▶ **DATASET RECORDS**:
*** Block opens ***

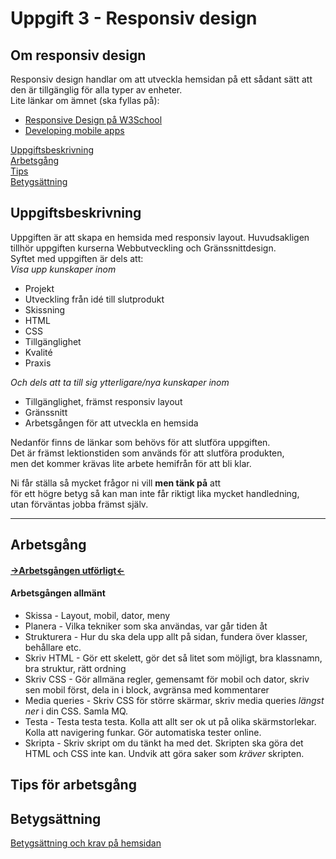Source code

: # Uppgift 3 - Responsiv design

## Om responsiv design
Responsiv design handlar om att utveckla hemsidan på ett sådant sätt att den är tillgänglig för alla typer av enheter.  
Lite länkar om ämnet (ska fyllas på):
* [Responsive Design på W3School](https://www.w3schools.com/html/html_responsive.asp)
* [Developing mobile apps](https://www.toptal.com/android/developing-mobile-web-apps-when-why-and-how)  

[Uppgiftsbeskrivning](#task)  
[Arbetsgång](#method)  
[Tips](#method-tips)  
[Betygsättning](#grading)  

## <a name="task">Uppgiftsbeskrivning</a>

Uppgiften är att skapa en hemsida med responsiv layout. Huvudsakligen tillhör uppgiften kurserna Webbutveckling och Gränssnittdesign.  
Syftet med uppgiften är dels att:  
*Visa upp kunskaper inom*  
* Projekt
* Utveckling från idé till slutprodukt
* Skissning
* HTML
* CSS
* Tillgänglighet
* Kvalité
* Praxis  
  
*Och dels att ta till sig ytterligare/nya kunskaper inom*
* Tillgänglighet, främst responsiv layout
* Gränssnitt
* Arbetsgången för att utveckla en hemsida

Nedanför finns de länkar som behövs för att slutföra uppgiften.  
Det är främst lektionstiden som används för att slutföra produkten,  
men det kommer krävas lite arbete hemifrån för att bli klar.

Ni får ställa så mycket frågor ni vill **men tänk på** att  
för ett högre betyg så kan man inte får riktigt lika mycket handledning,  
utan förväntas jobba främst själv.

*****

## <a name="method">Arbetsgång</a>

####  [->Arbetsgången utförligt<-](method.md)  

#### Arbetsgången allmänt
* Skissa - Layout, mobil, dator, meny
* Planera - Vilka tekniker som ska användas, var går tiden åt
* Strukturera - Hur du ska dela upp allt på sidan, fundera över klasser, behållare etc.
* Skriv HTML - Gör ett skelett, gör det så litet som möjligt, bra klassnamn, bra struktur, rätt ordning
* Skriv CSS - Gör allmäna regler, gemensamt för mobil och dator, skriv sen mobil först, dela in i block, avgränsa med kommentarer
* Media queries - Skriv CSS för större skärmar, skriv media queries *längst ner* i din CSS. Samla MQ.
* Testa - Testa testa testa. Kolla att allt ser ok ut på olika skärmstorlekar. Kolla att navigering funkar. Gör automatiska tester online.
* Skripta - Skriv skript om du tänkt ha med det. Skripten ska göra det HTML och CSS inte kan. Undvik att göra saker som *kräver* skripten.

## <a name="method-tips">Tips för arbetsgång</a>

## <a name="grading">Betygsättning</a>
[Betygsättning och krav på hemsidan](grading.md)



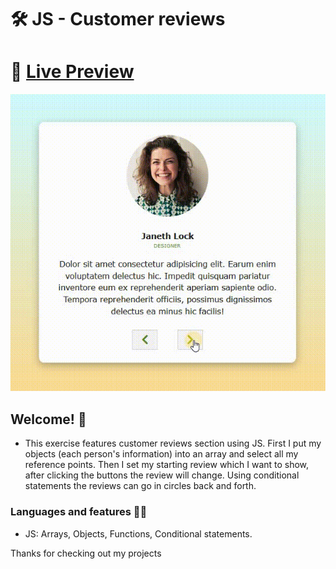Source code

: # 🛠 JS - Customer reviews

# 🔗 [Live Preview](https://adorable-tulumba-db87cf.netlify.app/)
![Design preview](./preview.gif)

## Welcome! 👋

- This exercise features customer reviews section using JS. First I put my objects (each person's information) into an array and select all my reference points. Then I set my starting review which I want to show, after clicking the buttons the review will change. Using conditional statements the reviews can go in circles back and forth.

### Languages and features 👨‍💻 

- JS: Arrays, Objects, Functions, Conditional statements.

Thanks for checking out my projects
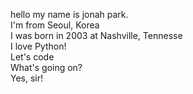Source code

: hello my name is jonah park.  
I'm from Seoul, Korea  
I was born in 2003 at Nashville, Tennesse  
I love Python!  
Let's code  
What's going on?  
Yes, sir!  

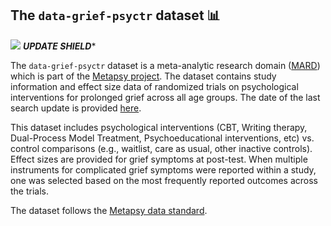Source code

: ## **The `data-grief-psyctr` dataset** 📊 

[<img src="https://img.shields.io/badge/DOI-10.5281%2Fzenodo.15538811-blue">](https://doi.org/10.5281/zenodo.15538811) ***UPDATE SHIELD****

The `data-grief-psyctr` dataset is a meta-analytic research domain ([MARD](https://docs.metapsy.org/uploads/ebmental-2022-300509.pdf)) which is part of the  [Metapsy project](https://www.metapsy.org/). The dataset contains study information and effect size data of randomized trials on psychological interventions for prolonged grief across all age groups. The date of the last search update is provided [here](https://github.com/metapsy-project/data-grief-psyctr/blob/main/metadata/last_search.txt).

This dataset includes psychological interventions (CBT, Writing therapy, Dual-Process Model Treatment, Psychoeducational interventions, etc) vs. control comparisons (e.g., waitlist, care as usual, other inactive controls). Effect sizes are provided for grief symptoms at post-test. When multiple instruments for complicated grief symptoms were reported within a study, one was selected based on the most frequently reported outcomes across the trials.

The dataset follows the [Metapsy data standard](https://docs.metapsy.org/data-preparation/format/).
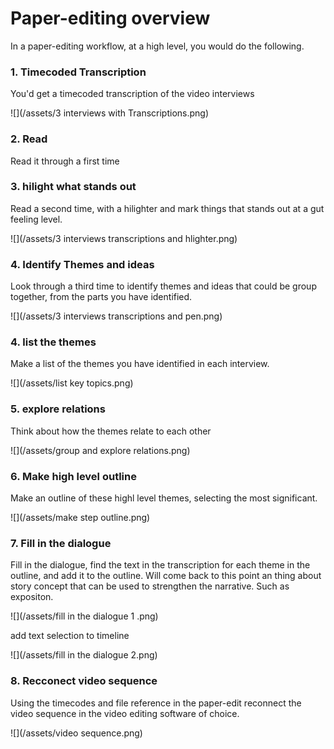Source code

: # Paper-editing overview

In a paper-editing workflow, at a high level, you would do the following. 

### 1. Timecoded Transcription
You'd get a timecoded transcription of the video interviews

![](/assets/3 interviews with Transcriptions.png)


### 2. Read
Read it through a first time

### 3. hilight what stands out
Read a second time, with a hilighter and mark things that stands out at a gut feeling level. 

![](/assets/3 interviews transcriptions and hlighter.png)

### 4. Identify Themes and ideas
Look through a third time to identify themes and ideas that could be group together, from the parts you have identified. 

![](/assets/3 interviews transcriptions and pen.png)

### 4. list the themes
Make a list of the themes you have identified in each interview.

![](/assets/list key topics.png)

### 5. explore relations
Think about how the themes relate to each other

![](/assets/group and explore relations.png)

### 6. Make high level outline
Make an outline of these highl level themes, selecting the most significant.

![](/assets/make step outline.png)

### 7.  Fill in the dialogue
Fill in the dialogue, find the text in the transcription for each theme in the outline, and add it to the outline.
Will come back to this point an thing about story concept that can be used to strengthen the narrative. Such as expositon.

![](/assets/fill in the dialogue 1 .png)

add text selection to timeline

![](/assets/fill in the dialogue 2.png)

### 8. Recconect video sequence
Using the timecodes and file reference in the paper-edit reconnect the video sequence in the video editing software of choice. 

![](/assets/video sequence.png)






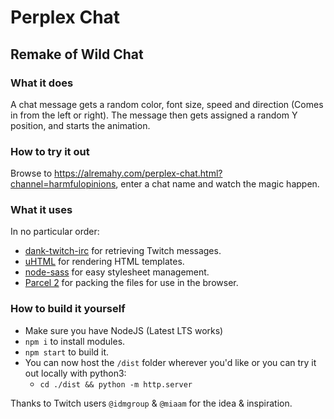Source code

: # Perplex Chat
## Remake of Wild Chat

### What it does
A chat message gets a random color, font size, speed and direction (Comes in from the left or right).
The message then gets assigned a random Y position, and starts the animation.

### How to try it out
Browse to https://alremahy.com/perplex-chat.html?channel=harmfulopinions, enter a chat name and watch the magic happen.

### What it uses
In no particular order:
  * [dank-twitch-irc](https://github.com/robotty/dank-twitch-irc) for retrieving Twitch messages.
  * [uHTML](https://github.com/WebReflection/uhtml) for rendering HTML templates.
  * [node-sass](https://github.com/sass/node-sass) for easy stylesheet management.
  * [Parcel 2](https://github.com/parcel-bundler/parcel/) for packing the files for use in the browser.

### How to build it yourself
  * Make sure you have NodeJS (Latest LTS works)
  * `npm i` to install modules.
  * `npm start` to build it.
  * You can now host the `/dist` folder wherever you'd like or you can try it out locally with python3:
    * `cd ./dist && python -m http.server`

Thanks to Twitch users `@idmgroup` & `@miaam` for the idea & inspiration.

*** Block closes ***

▶ **YOUR OBJECTIVE**:
What is needed is a word-for-word copy of the lines from the start of the data to the line with "ytterligare/nya kunskaper inom*", inclusive, with no pictures in it.

▶ **SOLUTION FOR THIS PROBLEM**:
Source code

: # Uppgift 3 - Responsiv design

## Om responsiv design
Responsiv design handlar om att utveckla hemsidan på ett sådant sätt att den är tillgänglig för alla typer av enheter.  
Lite länkar om ämnet (ska fyllas på):
* [Responsive Design på W3School](https://www.w3schools.com/html/html_responsive.asp)
* [Developing mobile apps](https://www.toptal.com/android/developing-mobile-web-apps-when-why-and-how)  

[Uppgiftsbeskrivning](#task)  
[Arbetsgång](#method)  
[Tips](#method-tips)  
[Betygsättning](#grading)  

## <a name="task">Uppgiftsbeskrivning</a>

Uppgiften är att skapa en hemsida med responsiv layout. Huvudsakligen tillhör uppgiften kurserna Webbutveckling och Gränssnittdesign.  
Syftet med uppgiften är dels att:  
*Visa upp kunskaper inom*  
* Projekt
* Utveckling från idé till slutprodukt
* Skissning
* HTML
* CSS
* Tillgänglighet
* Kvalité
* Praxis  
  
*Och dels att ta till sig ytterligare/nya kunskaper inom*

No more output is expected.